Monday, Dec. 19, 1955
Lunge to the South
The raw anger erupting last week in British speeches and editorials (see JUDGMENTS & PROPHECIES), all directed against the Russian leaders, was the kind that Britons used to reprove Americans for showing. Even old Winston Churchill came out of his comfortable hibernation to make his first political pronouncement since his retirement: "You have all been following the exhibition--I use no other word--which the heads of the Russian state have been making of their tour through India and Burma. It has certainly been a surprising spectacle and one which Her Majesty's government will no doubt study carefully before they allow it, with suitable variants, to be repeated here."
Almost as one, Britons cried "foul" at the insults and distortions Nikita Khrushchev and Nikolai Bulganin have been strewing around Burma and India. They winced at being depicted as the deposed usurers and enslavers of Asia, but what angered them more was Khrushchev's distorted and reiterated cry that Britain, France and the U.S. had instigated World War II and sent the Nazis marching toward Russia. Britons remember too well when they stood alone against Hitler, and when Hitler felt safe to move against them because he had protected his rear by an infamous pact with Communist Russia.
The question was: Should Anthony Eden's invitation to the two Bolsheviks to visit Britain next spring now be canceled?
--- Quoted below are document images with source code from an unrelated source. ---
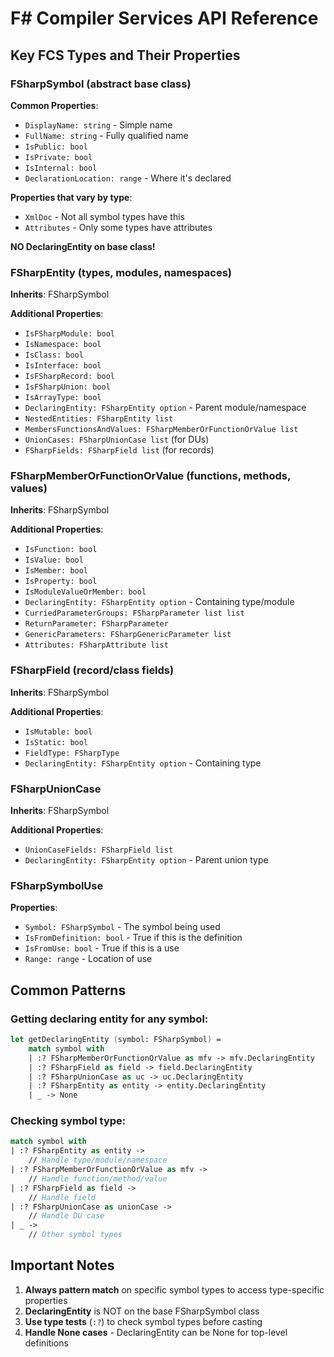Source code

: # F# Compiler Services API Reference

## Key FCS Types and Their Properties

### FSharpSymbol (abstract base class)
**Common Properties**:
- `DisplayName: string` - Simple name
- `FullName: string` - Fully qualified name
- `IsPublic: bool`
- `IsPrivate: bool`
- `IsInternal: bool`
- `DeclarationLocation: range` - Where it's declared

**Properties that vary by type**:
- `XmlDoc` - Not all symbol types have this
- `Attributes` - Only some types have attributes

**NO DeclaringEntity on base class!**

### FSharpEntity (types, modules, namespaces)
**Inherits**: FSharpSymbol

**Additional Properties**:
- `IsFSharpModule: bool`
- `IsNamespace: bool`
- `IsClass: bool`
- `IsInterface: bool`
- `IsFSharpRecord: bool`
- `IsFSharpUnion: bool`
- `IsArrayType: bool`
- `DeclaringEntity: FSharpEntity option` - Parent module/namespace
- `NestedEntities: FSharpEntity list`
- `MembersFunctionsAndValues: FSharpMemberOrFunctionOrValue list`
- `UnionCases: FSharpUnionCase list` (for DUs)
- `FSharpFields: FSharpField list` (for records)

### FSharpMemberOrFunctionOrValue (functions, methods, values)
**Inherits**: FSharpSymbol

**Additional Properties**:
- `IsFunction: bool`
- `IsValue: bool`
- `IsMember: bool`
- `IsProperty: bool`
- `IsModuleValueOrMember: bool`
- `DeclaringEntity: FSharpEntity option` - Containing type/module
- `CurriedParameterGroups: FSharpParameter list list`
- `ReturnParameter: FSharpParameter`
- `GenericParameters: FSharpGenericParameter list`
- `Attributes: FSharpAttribute list`

### FSharpField (record/class fields)
**Inherits**: FSharpSymbol

**Additional Properties**:
- `IsMutable: bool`
- `IsStatic: bool`
- `FieldType: FSharpType`
- `DeclaringEntity: FSharpEntity option` - Containing type

### FSharpUnionCase
**Inherits**: FSharpSymbol

**Additional Properties**:
- `UnionCaseFields: FSharpField list`
- `DeclaringEntity: FSharpEntity option` - Parent union type

### FSharpSymbolUse
**Properties**:
- `Symbol: FSharpSymbol` - The symbol being used
- `IsFromDefinition: bool` - True if this is the definition
- `IsFromUse: bool` - True if this is a use
- `Range: range` - Location of use

## Common Patterns

### Getting declaring entity for any symbol:
```fsharp
let getDeclaringEntity (symbol: FSharpSymbol) =
    match symbol with
    | :? FSharpMemberOrFunctionOrValue as mfv -> mfv.DeclaringEntity
    | :? FSharpField as field -> field.DeclaringEntity
    | :? FSharpUnionCase as uc -> uc.DeclaringEntity
    | :? FSharpEntity as entity -> entity.DeclaringEntity
    | _ -> None
```

### Checking symbol type:
```fsharp
match symbol with
| :? FSharpEntity as entity -> 
    // Handle type/module/namespace
| :? FSharpMemberOrFunctionOrValue as mfv ->
    // Handle function/method/value
| :? FSharpField as field ->
    // Handle field
| :? FSharpUnionCase as unionCase ->
    // Handle DU case
| _ ->
    // Other symbol types
```

## Important Notes

1. **Always pattern match** on specific symbol types to access type-specific properties
2. **DeclaringEntity** is NOT on the base FSharpSymbol class
3. **Use type tests** (`:?`) to check symbol types before casting
4. **Handle None cases** - DeclaringEntity can be None for top-level definitions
In a poll by the Daily Sketch, 69.6% said yes. But Labor's ex-Foreign Secretary Herbert Morrison argued, "Let them come. It would be spiteful and childish and not improve relations to get bad-tempered." In the end, the Eden government decided to go on with the plans, but to moderate the welcome.
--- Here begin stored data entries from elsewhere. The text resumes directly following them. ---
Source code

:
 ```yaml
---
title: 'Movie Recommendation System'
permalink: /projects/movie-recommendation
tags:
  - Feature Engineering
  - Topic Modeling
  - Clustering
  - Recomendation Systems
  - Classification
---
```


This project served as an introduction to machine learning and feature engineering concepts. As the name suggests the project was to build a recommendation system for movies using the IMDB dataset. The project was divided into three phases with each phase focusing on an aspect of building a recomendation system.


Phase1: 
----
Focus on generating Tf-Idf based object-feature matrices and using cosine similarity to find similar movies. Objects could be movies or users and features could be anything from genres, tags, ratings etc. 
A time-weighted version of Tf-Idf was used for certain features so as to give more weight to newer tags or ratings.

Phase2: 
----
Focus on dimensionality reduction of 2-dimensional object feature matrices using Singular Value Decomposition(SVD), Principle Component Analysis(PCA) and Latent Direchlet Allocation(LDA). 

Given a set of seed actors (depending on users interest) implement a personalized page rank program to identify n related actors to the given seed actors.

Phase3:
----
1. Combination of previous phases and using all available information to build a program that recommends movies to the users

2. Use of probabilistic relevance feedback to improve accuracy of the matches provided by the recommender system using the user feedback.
Not only Britain reacted violently to the new Russian behavior. "The cold war has been declared anew by Party Secretary Khrushchev," proclaimed a West Berlin commentator. Added a French Foreign Ministry official: "There's very little left of the Geneva spirit after this tour of South Asia." Or as U.S. Secretary of State John Foster Dulles put it in his Chicago speech: "A huge, materialistic state, thwarted in its efforts to aggrandize itself by force [is trying] coldly and cruelly ... to exploit for its selfish ends the aspirations of the peoples of less-developed lands."
Steely Sounds. The Western reaction reflected a common conclusion about what Russia is up to. The Kremlin is deliberately bringing to an end the temporary warm-front toward the West and lunging at the vast, uncommitted softnesses of Asia and the Middle East. Molotov's steely noes at Geneva last month were the sounds of a door closing; the Kremlin was settling for the status quo in Europe.
Russia's hard about-face in Europe slowed down a growing dissatisfaction in Germany with Konrad Adenauer's foreign policy; it halted the drift toward the formation of a Communist popular front in France; and Russia's new anti-Western bellicosity might well reawaken those drowsy Europeans whose tensions had got relaxed. Against these losses had to be set what Russia hoped to gain in the uncommitted Arab-Asian lands.
To this uncommitted, neutralist bloc, Khrushchev and Bulganin offered a new message: You don't have to apply for membership in our club; we have already enrolled you and ask no dues. Want fac tories? We will help build them. Have you opponents? We will hate them too.
The mere presence of such powerful potentates was flattering to proud young nations. But however sound the strategy, the tactics were surprisingly clumsy. As they traveled through India and Burma, Khrushchev and Bulganin may sometimes have forgotten that though these nations were born yesterday, they have been around as peoples for a long time.